The usually occurring pain is when irritation to the pulp takes place-the soft material encased in your tooth. There are cavities, cracks, or infections which create inflammation, but the pulp is surrounded by hard wall structures hence there is fast pressure. Surface burning, numbing, rinsing to relieve usually does not touch the real cause.

Home Remedies for Toothache: What to Avoid and What Really Helps
Home Remedies for Toothache: What to Avoid and What Really Helps

When to avoid such Home Experiments

Some symptoms aren't worth waiting out. Swelling in your face, fever, pain keeping you awake at night, difficulty swallowing, or even sudden numbness in your lip? Certainly not "oh just give it a day," those are "call that dentist now" moments.


Things People Attempt (Which Don't Assist Much)

1) Aspirin to the gum – Unfortunately will do nothing to the nerve, but will burn gum tissue.


2) Straight hydrogen peroxide rinse – Nasty enough for your mouth, but it won't reach the source.


3) Swishing whiskey or vodka – Dry tissues, numbness for the hour, then back at square one.


4) Raw clove oil spoonfuls – Too much burns the gums; small doses diluted sometimes work but are rarely long-lasting.


5) Garlic paste or onion slices – Strong flavors, very little relief.


6) Baking soda with lemon juice – Erosion of enamel.


7) Ice cubes on the tooth – Often sharper; better cold compress on the cheek.


8) Hot packs – Can worsen swelling in infected areas.


9) Oil pulling – Nothing more than a temporary solution.
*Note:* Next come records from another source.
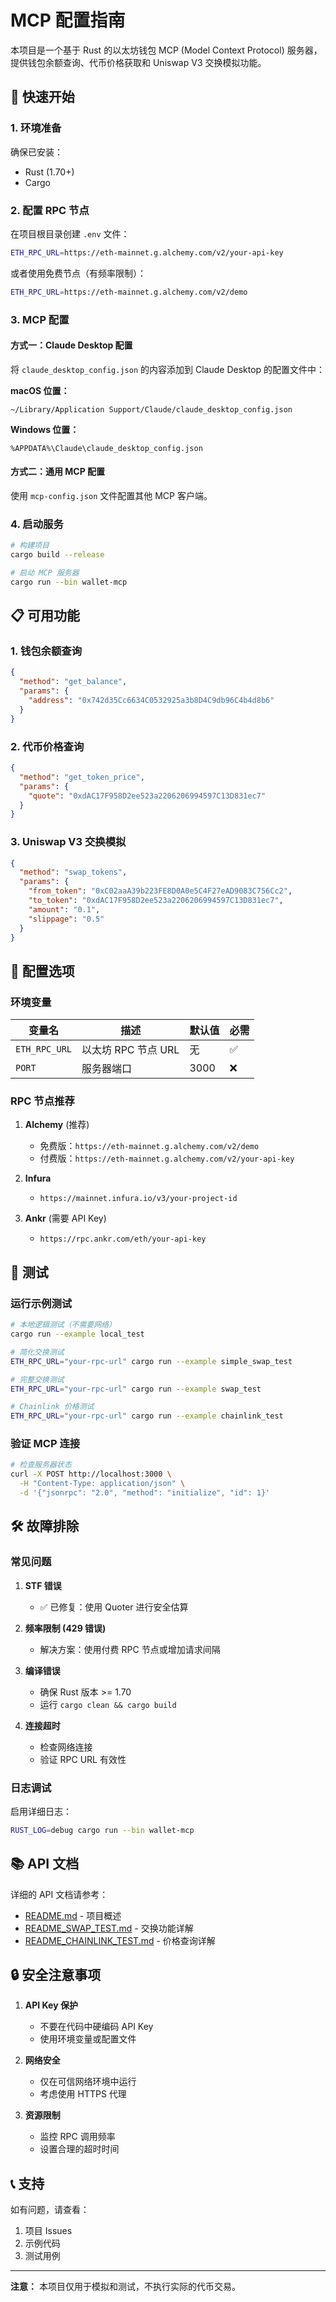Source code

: # MCP 配置指南

本项目是一个基于 Rust 的以太坊钱包 MCP (Model Context Protocol) 服务器，提供钱包余额查询、代币价格获取和 Uniswap V3 交换模拟功能。

## 🚀 快速开始

### 1. 环境准备

确保已安装：
- Rust (1.70+)
- Cargo

### 2. 配置 RPC 节点

在项目根目录创建 `.env` 文件：
```bash
ETH_RPC_URL=https://eth-mainnet.g.alchemy.com/v2/your-api-key
```

或者使用免费节点（有频率限制）：
```bash
ETH_RPC_URL=https://eth-mainnet.g.alchemy.com/v2/demo
```

### 3. MCP 配置

#### 方式一：Claude Desktop 配置

将 `claude_desktop_config.json` 的内容添加到 Claude Desktop 的配置文件中：

**macOS 位置：**
```
~/Library/Application Support/Claude/claude_desktop_config.json
```

**Windows 位置：**
```
%APPDATA%\Claude\claude_desktop_config.json
```

#### 方式二：通用 MCP 配置

使用 `mcp-config.json` 文件配置其他 MCP 客户端。

### 4. 启动服务

```bash
# 构建项目
cargo build --release

# 启动 MCP 服务器
cargo run --bin wallet-mcp
```

## 📋 可用功能

### 1. 钱包余额查询
```json
{
  "method": "get_balance",
  "params": {
    "address": "0x742d35Cc6634C0532925a3b8D4C9db96C4b4d8b6"
  }
}
```

### 2. 代币价格查询
```json
{
  "method": "get_token_price", 
  "params": {
    "quote": "0xdAC17F958D2ee523a2206206994597C13D831ec7"
  }
}
```

### 3. Uniswap V3 交换模拟
```json
{
  "method": "swap_tokens",
  "params": {
    "from_token": "0xC02aaA39b223FE8D0A0e5C4F27eAD9083C756Cc2",
    "to_token": "0xdAC17F958D2ee523a2206206994597C13D831ec7", 
    "amount": "0.1",
    "slippage": "0.5"
  }
}
```

## 🔧 配置选项

### 环境变量

| 变量名 | 描述 | 默认值 | 必需 |
|--------|------|--------|------|
| `ETH_RPC_URL` | 以太坊 RPC 节点 URL | 无 | ✅ |
| `PORT` | 服务器端口 | 3000 | ❌ |

### RPC 节点推荐

1. **Alchemy** (推荐)
   - 免费版：`https://eth-mainnet.g.alchemy.com/v2/demo`
   - 付费版：`https://eth-mainnet.g.alchemy.com/v2/your-api-key`

2. **Infura**
   - `https://mainnet.infura.io/v3/your-project-id`

3. **Ankr** (需要 API Key)
   - `https://rpc.ankr.com/eth/your-api-key`

## 🧪 测试

### 运行示例测试
```bash
# 本地逻辑测试（不需要网络）
cargo run --example local_test

# 简化交换测试
ETH_RPC_URL="your-rpc-url" cargo run --example simple_swap_test

# 完整交换测试
ETH_RPC_URL="your-rpc-url" cargo run --example swap_test

# Chainlink 价格测试
ETH_RPC_URL="your-rpc-url" cargo run --example chainlink_test
```

### 验证 MCP 连接
```bash
# 检查服务器状态
curl -X POST http://localhost:3000 \
  -H "Content-Type: application/json" \
  -d '{"jsonrpc": "2.0", "method": "initialize", "id": 1}'
```

## 🛠️ 故障排除

### 常见问题

1. **STF 错误**
   - ✅ 已修复：使用 Quoter 进行安全估算

2. **频率限制 (429 错误)**
   - 解决方案：使用付费 RPC 节点或增加请求间隔

3. **编译错误**
   - 确保 Rust 版本 >= 1.70
   - 运行 `cargo clean && cargo build`

4. **连接超时**
   - 检查网络连接
   - 验证 RPC URL 有效性

### 日志调试

启用详细日志：
```bash
RUST_LOG=debug cargo run --bin wallet-mcp
```

## 📚 API 文档

详细的 API 文档请参考：
- [README.md](./README.md) - 项目概述
- [README_SWAP_TEST.md](./README_SWAP_TEST.md) - 交换功能详解
- [README_CHAINLINK_TEST.md](./README_CHAINLINK_TEST.md) - 价格查询详解

## 🔒 安全注意事项

1. **API Key 保护**
   - 不要在代码中硬编码 API Key
   - 使用环境变量或配置文件

2. **网络安全**
   - 仅在可信网络环境中运行
   - 考虑使用 HTTPS 代理

3. **资源限制**
   - 监控 RPC 调用频率
   - 设置合理的超时时间

## 📞 支持

如有问题，请查看：
1. 项目 Issues
2. 示例代码
3. 测试用例

---

**注意：** 本项目仅用于模拟和测试，不执行实际的代币交易。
10) Packing salt crystals – Abrasive, not healing.


11) D.I.Y. "fillings", made using wax or glue – Also risky; now there's dental cement available at the pharmacy, which is much safer.


12) Leftover antibiotics – Usually, these do little for toothaches and, in fact, may do more harm than good.


Why These Ideas Keep Flying Around

A toothache would naturally come and go sporadically, before the next episode. Then try out a home remedy right before that period of respite, and the person would likely credit the method and not coincidence. Throw in a bit of placebo effect, a bit of a personal anecdote, and the myth spreads.


What You Could Actually Do that Counts 

1) Rinse gently with warm salt water. It cleans without causing additional irritation. 


2) Take over-the-counter medicine for pain-remedy-use exactly as it is indicated on the label. 


3) Cold compress application to the cheek for 10-15 minutes at a time. 


4) Keep any kind of food away from the sick tooth; also, exclude hot and cold extremes. 


5) In the event that a crown or filling has fallen off, use temporary dental cement obtained from a pharmacy until you see your dentist. 


Final verdict

Mostly, "miracle" cures for toothache do not cure any. They may, at best, mislead you with feel-good sensations for a few minutes; at worst, they do damage to your teeth or gums. Keep things simple, avoid anything harsh or caustic, and have teeth healed by a dentist. 


Toothaches do not heal on their own, but waiting to go to the real thing for a long time can be made easier and much less risky by not following bad advice.